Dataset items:
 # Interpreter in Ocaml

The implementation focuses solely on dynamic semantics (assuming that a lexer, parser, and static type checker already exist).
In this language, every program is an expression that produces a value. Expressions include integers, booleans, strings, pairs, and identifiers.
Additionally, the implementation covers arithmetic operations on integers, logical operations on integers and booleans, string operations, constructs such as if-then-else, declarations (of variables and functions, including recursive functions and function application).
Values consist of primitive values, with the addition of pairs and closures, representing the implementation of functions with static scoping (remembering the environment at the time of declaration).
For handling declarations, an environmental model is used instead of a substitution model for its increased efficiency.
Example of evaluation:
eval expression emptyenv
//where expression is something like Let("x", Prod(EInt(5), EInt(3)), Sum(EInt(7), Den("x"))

■ To do ■
Look through the records and copy down every line that holds "booleans".

■ Your solution ■
In this language, every program is an expression that produces a value. Expressions include integers, booleans, strings, pairs, and identifiers.
Additionally, the implementation covers arithmetic operations on integers, logical operations on integers and booleans, string operations, constructs such as if-then-else, declarations (of variables and functions, including recursive functions and function application).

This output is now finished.